Collected data:
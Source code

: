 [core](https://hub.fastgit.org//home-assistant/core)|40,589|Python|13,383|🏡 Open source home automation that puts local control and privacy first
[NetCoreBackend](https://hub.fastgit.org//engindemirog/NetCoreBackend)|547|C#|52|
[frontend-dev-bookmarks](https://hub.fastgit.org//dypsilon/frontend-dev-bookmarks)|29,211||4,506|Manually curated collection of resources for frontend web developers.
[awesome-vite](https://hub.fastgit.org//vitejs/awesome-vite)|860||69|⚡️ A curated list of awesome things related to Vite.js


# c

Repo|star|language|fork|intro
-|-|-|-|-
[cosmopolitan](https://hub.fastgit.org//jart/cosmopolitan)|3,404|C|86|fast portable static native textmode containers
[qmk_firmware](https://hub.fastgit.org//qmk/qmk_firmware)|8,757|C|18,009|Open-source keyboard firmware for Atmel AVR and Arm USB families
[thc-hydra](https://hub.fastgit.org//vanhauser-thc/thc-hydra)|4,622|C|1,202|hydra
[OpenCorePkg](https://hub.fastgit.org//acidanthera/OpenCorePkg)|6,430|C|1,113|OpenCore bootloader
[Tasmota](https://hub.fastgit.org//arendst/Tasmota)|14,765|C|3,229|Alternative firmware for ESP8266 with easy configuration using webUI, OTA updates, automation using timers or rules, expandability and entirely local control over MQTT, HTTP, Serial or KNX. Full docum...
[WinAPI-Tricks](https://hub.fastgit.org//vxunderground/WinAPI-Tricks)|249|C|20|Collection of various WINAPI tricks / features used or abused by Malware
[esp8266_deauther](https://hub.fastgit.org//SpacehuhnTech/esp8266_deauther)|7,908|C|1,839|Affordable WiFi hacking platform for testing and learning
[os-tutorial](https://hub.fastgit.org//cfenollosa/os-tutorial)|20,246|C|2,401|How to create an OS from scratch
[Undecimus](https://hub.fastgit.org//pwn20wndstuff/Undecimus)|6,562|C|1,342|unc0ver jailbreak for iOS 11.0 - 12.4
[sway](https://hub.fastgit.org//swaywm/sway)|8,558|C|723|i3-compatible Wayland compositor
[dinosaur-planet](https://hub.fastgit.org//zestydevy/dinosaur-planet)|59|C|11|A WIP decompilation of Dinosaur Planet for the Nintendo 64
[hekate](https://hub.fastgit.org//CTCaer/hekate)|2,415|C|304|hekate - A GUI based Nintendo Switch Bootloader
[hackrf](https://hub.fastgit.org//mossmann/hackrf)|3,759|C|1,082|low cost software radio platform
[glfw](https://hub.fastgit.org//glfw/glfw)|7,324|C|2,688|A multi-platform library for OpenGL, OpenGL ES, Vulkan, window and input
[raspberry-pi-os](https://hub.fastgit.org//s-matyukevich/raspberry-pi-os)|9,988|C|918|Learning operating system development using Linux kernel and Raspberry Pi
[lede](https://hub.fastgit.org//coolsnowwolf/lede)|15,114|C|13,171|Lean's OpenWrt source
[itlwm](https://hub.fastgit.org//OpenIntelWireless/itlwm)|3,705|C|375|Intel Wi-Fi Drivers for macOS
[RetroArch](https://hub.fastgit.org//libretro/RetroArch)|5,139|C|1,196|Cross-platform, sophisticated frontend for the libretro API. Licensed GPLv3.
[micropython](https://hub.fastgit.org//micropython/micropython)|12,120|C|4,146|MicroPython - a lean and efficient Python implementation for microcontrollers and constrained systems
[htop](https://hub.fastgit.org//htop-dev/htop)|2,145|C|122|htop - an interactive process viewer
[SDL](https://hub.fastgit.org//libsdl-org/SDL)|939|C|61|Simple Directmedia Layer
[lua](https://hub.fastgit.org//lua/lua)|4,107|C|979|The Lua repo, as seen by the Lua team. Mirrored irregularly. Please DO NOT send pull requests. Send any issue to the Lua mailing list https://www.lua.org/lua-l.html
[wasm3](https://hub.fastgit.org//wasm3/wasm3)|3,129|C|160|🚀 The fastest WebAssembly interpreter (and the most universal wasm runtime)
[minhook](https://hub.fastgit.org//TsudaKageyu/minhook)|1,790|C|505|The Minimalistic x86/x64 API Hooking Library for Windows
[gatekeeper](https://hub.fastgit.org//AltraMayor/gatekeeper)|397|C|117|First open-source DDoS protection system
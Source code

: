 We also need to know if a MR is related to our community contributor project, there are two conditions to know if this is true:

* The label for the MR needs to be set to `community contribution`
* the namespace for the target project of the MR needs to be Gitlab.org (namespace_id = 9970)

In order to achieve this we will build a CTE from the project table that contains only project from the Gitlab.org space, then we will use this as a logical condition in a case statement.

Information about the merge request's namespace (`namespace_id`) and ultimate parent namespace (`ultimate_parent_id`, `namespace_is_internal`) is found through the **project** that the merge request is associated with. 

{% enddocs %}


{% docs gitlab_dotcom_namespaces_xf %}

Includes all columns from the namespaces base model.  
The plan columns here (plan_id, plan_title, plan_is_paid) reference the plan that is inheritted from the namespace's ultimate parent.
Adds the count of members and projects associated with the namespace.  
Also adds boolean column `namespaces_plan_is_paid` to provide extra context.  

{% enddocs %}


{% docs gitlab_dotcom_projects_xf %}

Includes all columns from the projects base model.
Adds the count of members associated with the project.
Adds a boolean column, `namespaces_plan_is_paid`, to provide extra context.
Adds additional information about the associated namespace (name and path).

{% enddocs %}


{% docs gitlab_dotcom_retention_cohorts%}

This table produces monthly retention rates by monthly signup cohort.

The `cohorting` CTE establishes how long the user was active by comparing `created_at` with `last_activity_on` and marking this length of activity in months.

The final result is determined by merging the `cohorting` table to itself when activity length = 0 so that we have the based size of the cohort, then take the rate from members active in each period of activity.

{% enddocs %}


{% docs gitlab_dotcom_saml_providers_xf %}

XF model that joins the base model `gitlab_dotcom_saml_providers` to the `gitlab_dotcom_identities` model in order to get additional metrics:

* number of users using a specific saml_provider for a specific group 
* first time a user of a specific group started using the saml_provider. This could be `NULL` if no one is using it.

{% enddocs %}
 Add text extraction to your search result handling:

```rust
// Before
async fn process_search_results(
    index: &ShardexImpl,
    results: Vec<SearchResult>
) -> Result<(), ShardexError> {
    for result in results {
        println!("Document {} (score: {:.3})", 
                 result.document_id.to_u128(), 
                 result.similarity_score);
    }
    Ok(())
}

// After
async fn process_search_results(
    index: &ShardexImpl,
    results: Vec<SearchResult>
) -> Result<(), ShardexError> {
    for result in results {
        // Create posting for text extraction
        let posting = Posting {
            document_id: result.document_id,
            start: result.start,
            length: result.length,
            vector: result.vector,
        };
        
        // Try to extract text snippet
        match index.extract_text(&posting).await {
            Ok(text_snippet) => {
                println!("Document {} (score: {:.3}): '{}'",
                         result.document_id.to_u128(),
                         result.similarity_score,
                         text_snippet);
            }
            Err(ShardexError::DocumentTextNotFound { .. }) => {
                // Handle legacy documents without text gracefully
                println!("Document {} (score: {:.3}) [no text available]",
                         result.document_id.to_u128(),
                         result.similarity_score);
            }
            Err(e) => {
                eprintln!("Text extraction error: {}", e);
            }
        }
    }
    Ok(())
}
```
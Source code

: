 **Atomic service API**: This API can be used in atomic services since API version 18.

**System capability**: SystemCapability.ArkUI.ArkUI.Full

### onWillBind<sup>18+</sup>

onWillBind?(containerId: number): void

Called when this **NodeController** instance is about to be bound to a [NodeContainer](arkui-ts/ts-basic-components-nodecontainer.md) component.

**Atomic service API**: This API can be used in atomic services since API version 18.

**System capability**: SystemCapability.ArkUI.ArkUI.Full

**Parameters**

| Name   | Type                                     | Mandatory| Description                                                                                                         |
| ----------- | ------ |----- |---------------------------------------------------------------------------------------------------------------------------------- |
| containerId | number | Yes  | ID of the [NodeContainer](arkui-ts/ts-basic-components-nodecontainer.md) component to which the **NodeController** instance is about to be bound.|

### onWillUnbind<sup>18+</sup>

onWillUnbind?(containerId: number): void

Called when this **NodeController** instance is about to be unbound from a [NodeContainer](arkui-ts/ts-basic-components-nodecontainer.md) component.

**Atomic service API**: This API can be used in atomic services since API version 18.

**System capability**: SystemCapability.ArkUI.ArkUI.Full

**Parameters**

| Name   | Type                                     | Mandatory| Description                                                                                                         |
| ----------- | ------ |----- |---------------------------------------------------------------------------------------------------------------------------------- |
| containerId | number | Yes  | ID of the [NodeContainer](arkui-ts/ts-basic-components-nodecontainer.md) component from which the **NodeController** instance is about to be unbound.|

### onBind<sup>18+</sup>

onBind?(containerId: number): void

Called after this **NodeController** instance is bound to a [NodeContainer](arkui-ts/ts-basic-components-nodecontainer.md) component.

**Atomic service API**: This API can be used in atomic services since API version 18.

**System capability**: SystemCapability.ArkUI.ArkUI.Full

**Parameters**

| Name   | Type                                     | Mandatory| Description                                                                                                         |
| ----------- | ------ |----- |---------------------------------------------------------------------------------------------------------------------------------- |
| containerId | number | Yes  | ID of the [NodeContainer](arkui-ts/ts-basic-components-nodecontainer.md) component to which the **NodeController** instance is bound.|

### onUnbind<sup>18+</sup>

DIRECTIONS FOR THIS TASK: Copy every line from the records that holds the string "then".

PROBLEM SOLUTION:
In order to achieve this we will build a CTE from the project table that contains only project from the Gitlab.org space, then we will use this as a logical condition in a case statement.
The final result is determined by merging the `cohorting` table to itself when activity length = 0 so that we have the based size of the cohort, then take the rate from members active in each period of activity.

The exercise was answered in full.